◆ What is needed ◆
Return every line of the records below verbatim, with no pictures in the copy.

#### Available records ####

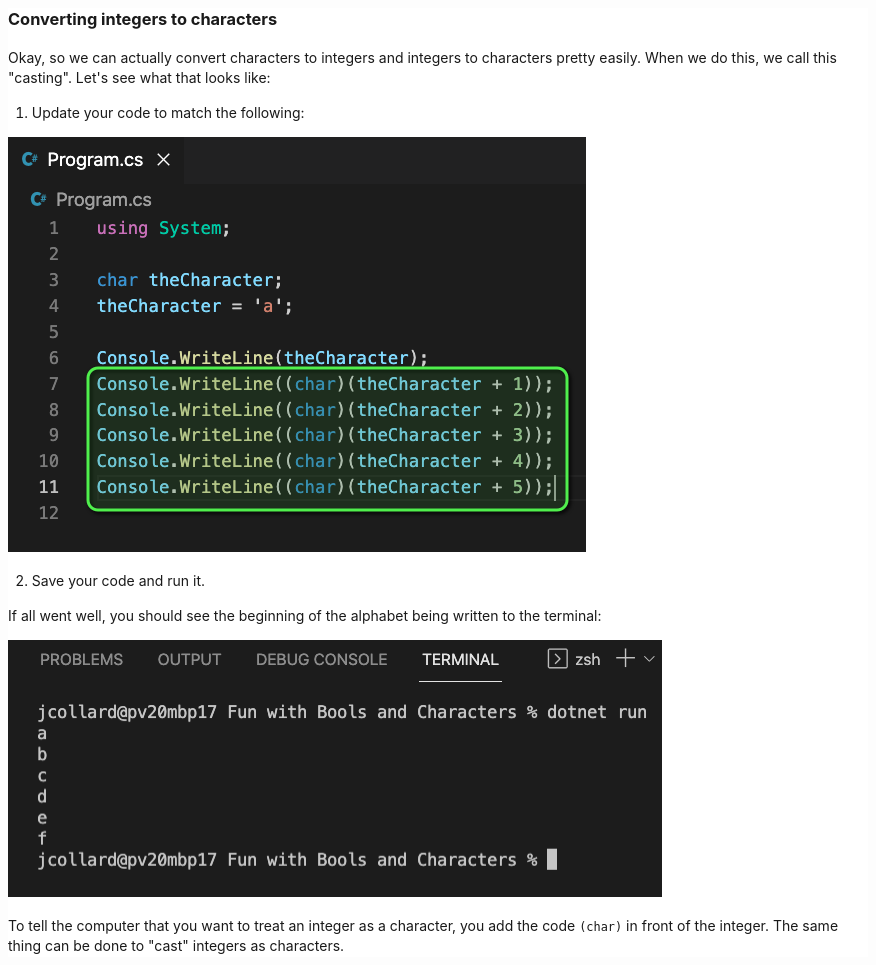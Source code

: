 ### Converting integers to characters

Okay, so we can actually convert characters to integers and integers to
characters pretty easily. When we do this, we call this "casting". Let's see
what that looks like:

1. Update your code to match the following:

![Casting Chars](images/CastingChars.png)

2. Save your code and run it.

If all went well, you should see the beginning of the alphabet being written to
the terminal:

![Running the code](images/RunCharOutput.png)

To tell the computer that you want to treat an integer as a character, you add
the code `(char)` in front of the integer. The same thing can be done to "cast"
integers as characters.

####

◆ The answer ◆
Source code

: ### Converting integers to characters

Okay, so we can actually convert characters to integers and integers to
characters pretty easily. When we do this, we call this "casting". Let's see
what that looks like:

1. Update your code to match the following:

![Casting Chars](images/CastingChars.png)

2. Save your code and run it.

If all went well, you should see the beginning of the alphabet being written to
the terminal:

![Running the code](images/RunCharOutput.png)

To tell the computer that you want to treat an integer as a character, you add
the code `(char)` in front of the integer. The same thing can be done to "cast"
integers as characters.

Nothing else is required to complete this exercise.